What If Tariffs Are Deflationary This Time?

Here’s an idea: What if new tariffs are deflationary?

If you’re inclined to dismiss that out of hand, I won’t blame you. I am too. Tariffs are a de facto consumption tax which could conceivably result in lower spending, but generally speaking — ceteris paribus — they just result in higher prices one way or another. It’s worth noting that when the price of imported goods goes up, it allows domestic producers to raise prices. And as we’ve seen over the last several years, corporates will raise prices if given the opportunity.

Of course, all else is never equal, and this macro environment isn’t that one, where “that one” means 2018’s economy.

Conventional wisdom says a red sweep in November and the subsequent institution of Donald Trump’s policy platform — so, unfunded tax cuts, tariffs and immigration curbs — would risk rekindling an inflation impulse the Fed’s just now managed to snuff out. But BofA’s Michael Hartnett suggested otherwise.

First, he noted that Trump’s trade war saw the biggest increase in US duties collected in 90 years.

The Biden administration kept in place much of Trump’s trade policies.

This time around, Trump’s talking about imposing a 10% levy on all imports, and 60% on imports from China. Inflationary, surely. Or “surely?” as an interrogative, maybe.

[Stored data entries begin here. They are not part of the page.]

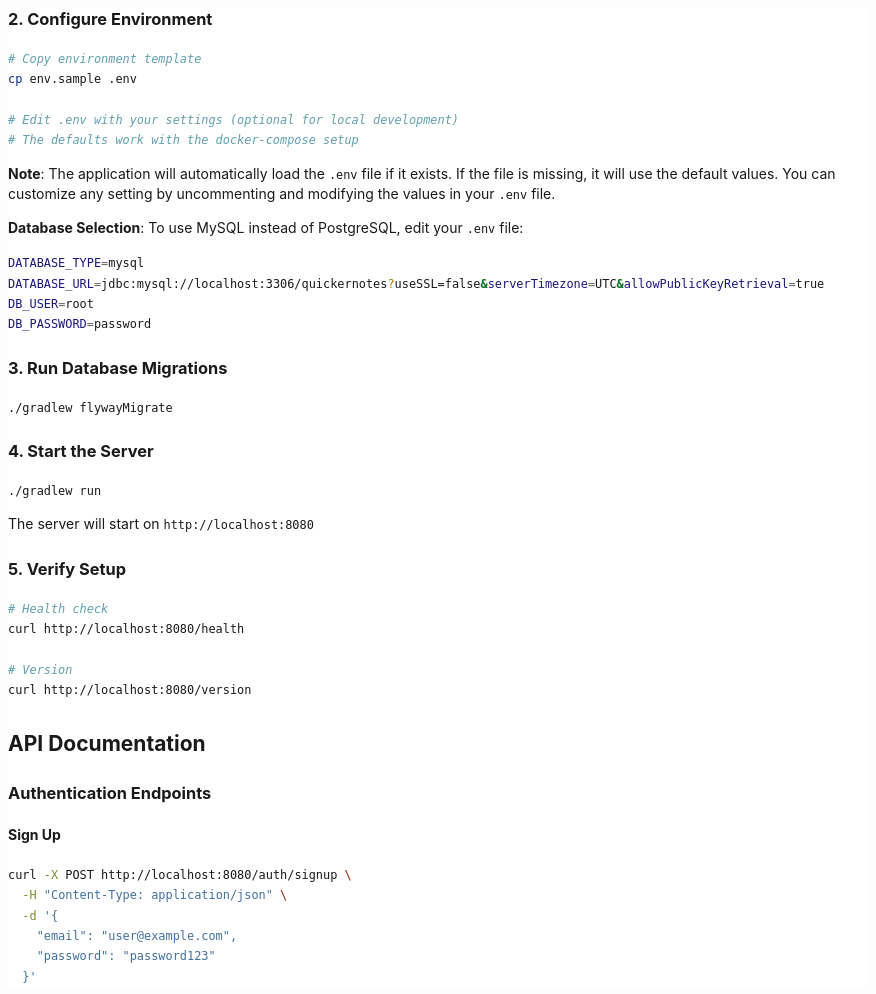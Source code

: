 ### 2. Configure Environment

```bash
# Copy environment template
cp env.sample .env

# Edit .env with your settings (optional for local development)
# The defaults work with the docker-compose setup
```

**Note**: The application will automatically load the `.env` file if it exists. If the file is missing, it will use the default values. You can customize any setting by uncommenting and modifying the values in your `.env` file.

**Database Selection**: To use MySQL instead of PostgreSQL, edit your `.env` file:
```bash
DATABASE_TYPE=mysql
DATABASE_URL=jdbc:mysql://localhost:3306/quickernotes?useSSL=false&serverTimezone=UTC&allowPublicKeyRetrieval=true
DB_USER=root
DB_PASSWORD=password
```

### 3. Run Database Migrations

```bash
./gradlew flywayMigrate
```

### 4. Start the Server

```bash
./gradlew run
```

The server will start on `http://localhost:8080`

### 5. Verify Setup

```bash
# Health check
curl http://localhost:8080/health

# Version
curl http://localhost:8080/version
```

## API Documentation

### Authentication Endpoints

#### Sign Up
```bash
curl -X POST http://localhost:8080/auth/signup \
  -H "Content-Type: application/json" \
  -d '{
    "email": "user@example.com",
    "password": "password123"
  }'
```
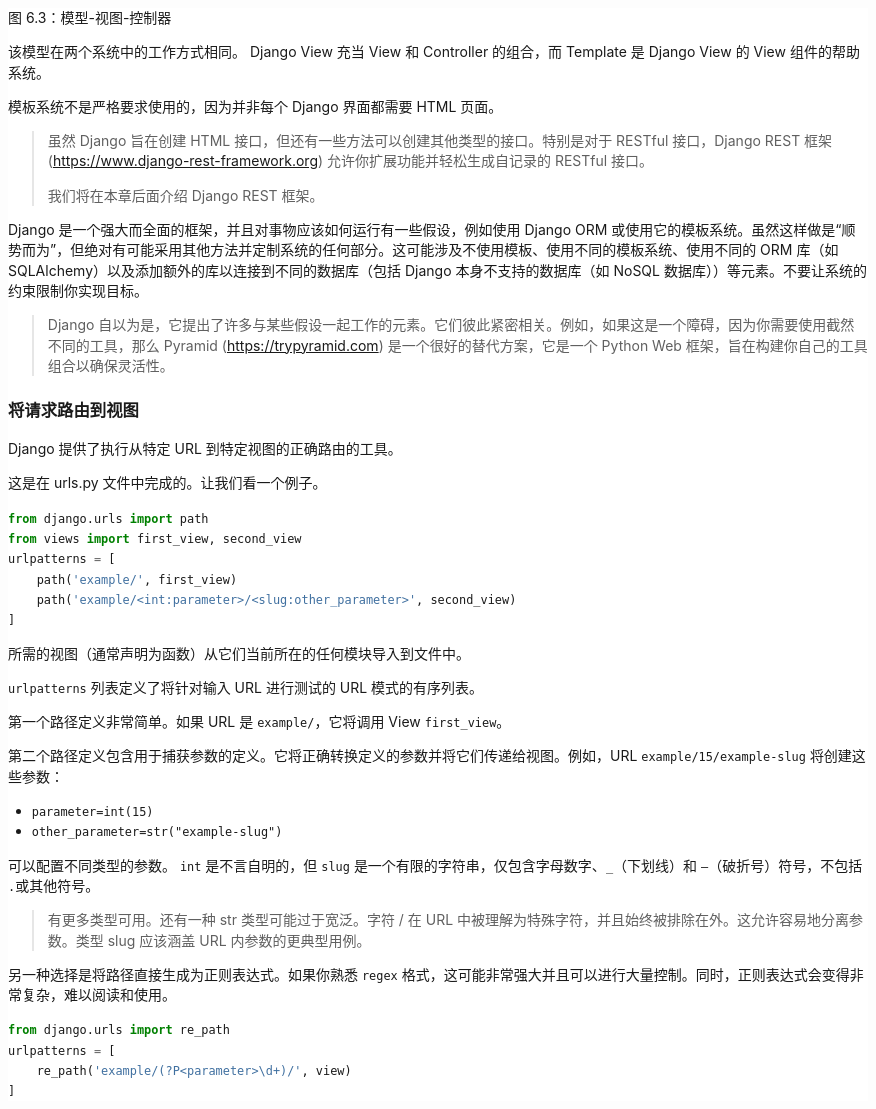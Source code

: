 图 6.3：模型-视图-控制器

该模型在两个系统中的工作方式相同。 Django View 充当 View 和 Controller 的组合，而 Template 是 Django View 的 View 组件的帮助系统。

模板系统不是严格要求使用的，因为并非每个 Django 界面都需要 HTML 页面。

> 虽然 Django 旨在创建 HTML 接口，但还有一些方法可以创建其他类型的接口。特别是对于 RESTful 接口，Django REST 框架 (https://www.django-rest-framework.org) 允许你扩展功能并轻松生成自记录的 RESTful 接口。
>
> 我们将在本章后面介绍 Django REST 框架。

Django 是一个强大而全面的框架，并且对事物应该如何运行有一些假设，例如使用 Django ORM 或使用它的模板系统。虽然这样做是“顺势而为”，但绝对有可能采用其他方法并定制系统的任何部分。这可能涉及不使用模板、使用不同的模板系统、使用不同的 ORM 库（如 SQLAlchemy）以及添加额外的库以连接到不同的数据库（包括 Django 本身不支持的数据库（如 NoSQL 数据库））等元素。不要让系统的约束限制你实现目标。

> Django 自以为是，它提出了许多与某些假设一起工作的元素。它们彼此紧密相关。例如，如果这是一个障碍，因为你需要使用截然不同的工具，那么 Pyramid (https://trypyramid.com) 是一个很好的替代方案，它是一个 Python Web 框架，旨在构建你自己的工具组合以确保灵活性。

### 将请求路由到视图

Django 提供了执行从特定 URL 到特定视图的正确路由的工具。

这是在 urls.py 文件中完成的。让我们看一个例子。

```python
from django.urls import path
from views import first_view, second_view
urlpatterns = [
    path('example/', first_view)
    path('example/<int:parameter>/<slug:other_parameter>', second_view)
]
```

所需的视图（通常声明为函数）从它们当前所在的任何模块导入到文件中。

```urlpatterns``` 列表定义了将针对输入 URL 进行测试的 URL 模式的有序列表。

第一个路径定义非常简单。如果 URL 是 ```example/```，它将调用 View ```first_view```。

第二个路径定义包含用于捕获参数的定义。它将正确转换定义的参数并将它们传递给视图。例如，URL ```example/15/example-slug``` 将创建这些参数：

- ```parameter=int(15)```
- ```other_parameter=str("example-slug")```

可以配置不同类型的参数。 ```int``` 是不言自明的，但 ```slug``` 是一个有限的字符串，仅包含字母数字、```_```（下划线）和 ```–```（破折号）符号，不包括 ```.```或其他符号。

> 有更多类型可用。还有一种 str 类型可能过于宽泛。字符 / 在 URL 中被理解为特殊字符，并且始终被排除在外。这允许容易地分离参数。类型 slug 应该涵盖 URL 内参数的更典型用例。

另一种选择是将路径直接生成为正则表达式。如果你熟悉 ```regex``` 格式，这可能非常强大并且可以进行大量控制。同时，正则表达式会变得非常复杂，难以阅读和使用。

```python
from django.urls import re_path
urlpatterns = [
    re_path('example/(?P<parameter>\d+)/', view)
]
```
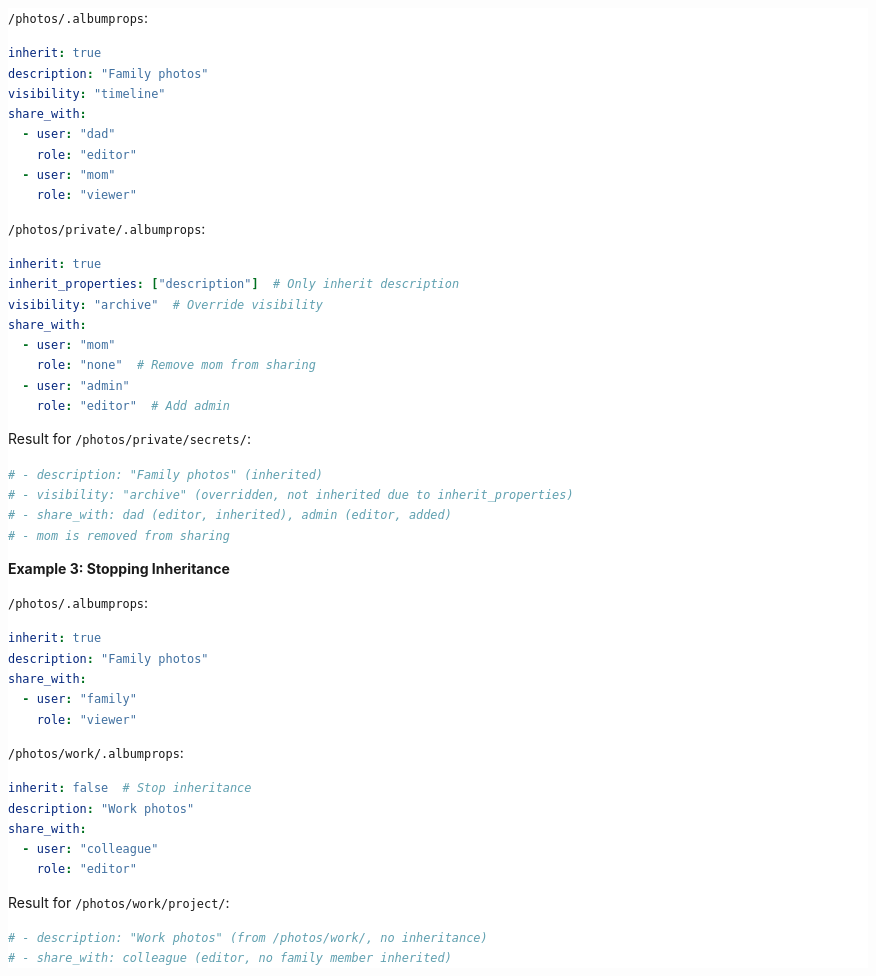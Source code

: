 `/photos/.albumprops`:
```yaml
inherit: true
description: "Family photos"
visibility: "timeline"
share_with:
  - user: "dad"
    role: "editor"
  - user: "mom" 
    role: "viewer"
```

`/photos/private/.albumprops`:
```yaml
inherit: true
inherit_properties: ["description"]  # Only inherit description
visibility: "archive"  # Override visibility
share_with:
  - user: "mom"
    role: "none"  # Remove mom from sharing
  - user: "admin"
    role: "editor"  # Add admin
```

Result for `/photos/private/secrets/`:
```yaml
# - description: "Family photos" (inherited)
# - visibility: "archive" (overridden, not inherited due to inherit_properties)
# - share_with: dad (editor, inherited), admin (editor, added)
# - mom is removed from sharing
```

**Example 3: Stopping Inheritance**

`/photos/.albumprops`:
```yaml
inherit: true
description: "Family photos"
share_with:
  - user: "family"
    role: "viewer"
```

`/photos/work/.albumprops`:
```yaml
inherit: false  # Stop inheritance
description: "Work photos"
share_with:
  - user: "colleague"
    role: "editor"
```

Result for `/photos/work/project/`:
```yaml
# - description: "Work photos" (from /photos/work/, no inheritance)
# - share_with: colleague (editor, no family member inherited)
```


[docker-image]: https://img.shields.io/docker/pulls/salvoxia/immich-folder-album-creator.svg
[docker-url]: https://hub.docker.com/r/salvoxia/immich-folder-album-creator/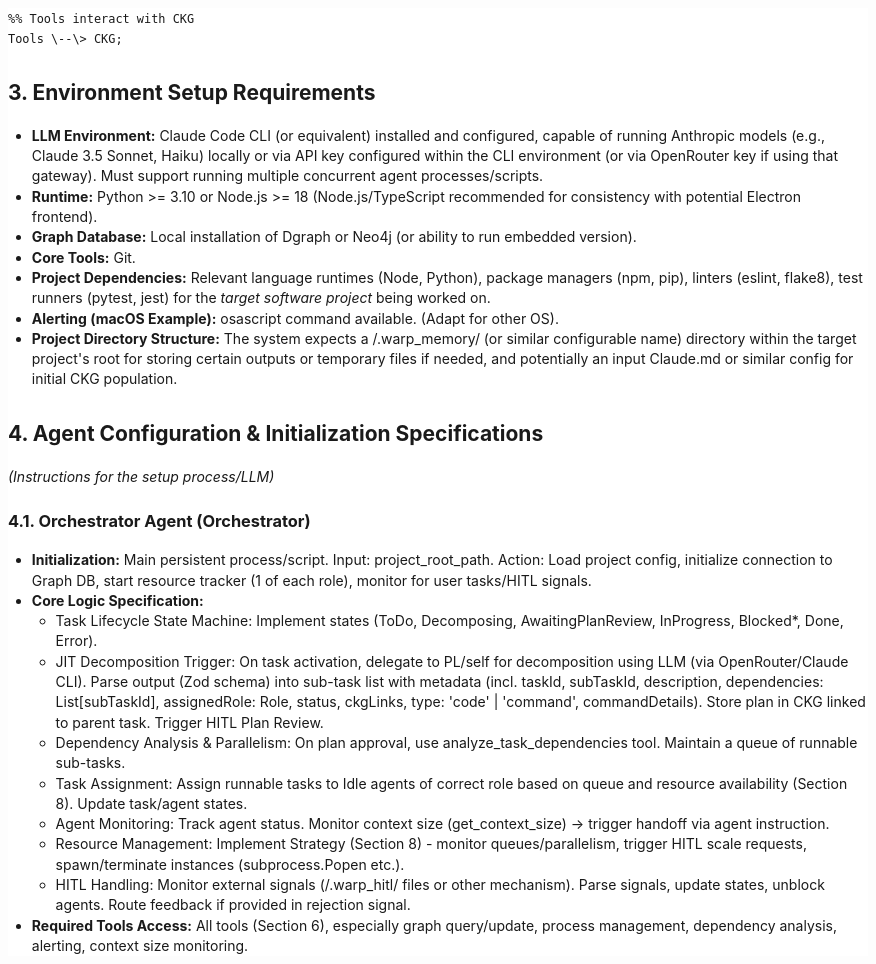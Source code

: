     %% Tools interact with CKG  
    Tools \--\> CKG;

## **3\. Environment Setup Requirements**

* **LLM Environment:** Claude Code CLI (or equivalent) installed and configured, capable of running Anthropic models (e.g., Claude 3.5 Sonnet, Haiku) locally or via API key configured within the CLI environment (or via OpenRouter key if using that gateway). Must support running multiple concurrent agent processes/scripts.  
* **Runtime:** Python \>= 3.10 or Node.js \>= 18 (Node.js/TypeScript recommended for consistency with potential Electron frontend).  
* **Graph Database:** Local installation of Dgraph or Neo4j (or ability to run embedded version).  
* **Core Tools:** Git.  
* **Project Dependencies:** Relevant language runtimes (Node, Python), package managers (npm, pip), linters (eslint, flake8), test runners (pytest, jest) for the *target software project* being worked on.  
* **Alerting (macOS Example):** osascript command available. (Adapt for other OS).  
* **Project Directory Structure:** The system expects a /.warp\_memory/ (or similar configurable name) directory within the target project's root for storing certain outputs or temporary files if needed, and potentially an input Claude.md or similar config for initial CKG population.

## **4\. Agent Configuration & Initialization Specifications**

*(Instructions for the setup process/LLM)*

### **4.1. Orchestrator Agent (Orchestrator)**

* **Initialization:** Main persistent process/script. Input: project\_root\_path. Action: Load project config, initialize connection to Graph DB, start resource tracker (1 of each role), monitor for user tasks/HITL signals.  
* **Core Logic Specification:**  
  * Task Lifecycle State Machine: Implement states (ToDo, Decomposing, AwaitingPlanReview, InProgress, Blocked\*, Done, Error).  
  * JIT Decomposition Trigger: On task activation, delegate to PL/self for decomposition using LLM (via OpenRouter/Claude CLI). Parse output (Zod schema) into sub-task list with metadata (incl. taskId, subTaskId, description, dependencies: List\[subTaskId\], assignedRole: Role, status, ckgLinks, type: 'code' | 'command', commandDetails). Store plan in CKG linked to parent task. Trigger HITL Plan Review.  
  * Dependency Analysis & Parallelism: On plan approval, use analyze\_task\_dependencies tool. Maintain a queue of runnable sub-tasks.  
  * Task Assignment: Assign runnable tasks to Idle agents of correct role based on queue and resource availability (Section 8). Update task/agent states.  
  * Agent Monitoring: Track agent status. Monitor context size (get\_context\_size) \-\> trigger handoff via agent instruction.  
  * Resource Management: Implement Strategy (Section 8\) \- monitor queues/parallelism, trigger HITL scale requests, spawn/terminate instances (subprocess.Popen etc.).  
  * HITL Handling: Monitor external signals (/.warp\_hitl/ files or other mechanism). Parse signals, update states, unblock agents. Route feedback if provided in rejection signal.  
* **Required Tools Access:** All tools (Section 6), especially graph query/update, process management, dependency analysis, alerting, context size monitoring.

“New tariffs [over the] next 12 months [would be] deflationary not inflationary,” Hartnett ventured, in the latest installment of his popular weekly “Flow Show” series. “The Q1 2018 trade war backdrop was strong macro (ISM at 60) and low rates (Fed funds at 1.25%),” while the “backdrop for [another] big rise in tariffs in H1 2025 is ISM <50, Fed funds at 5.5% and a much weaker global economy.”

So… depression? Hey, at least prices would fall!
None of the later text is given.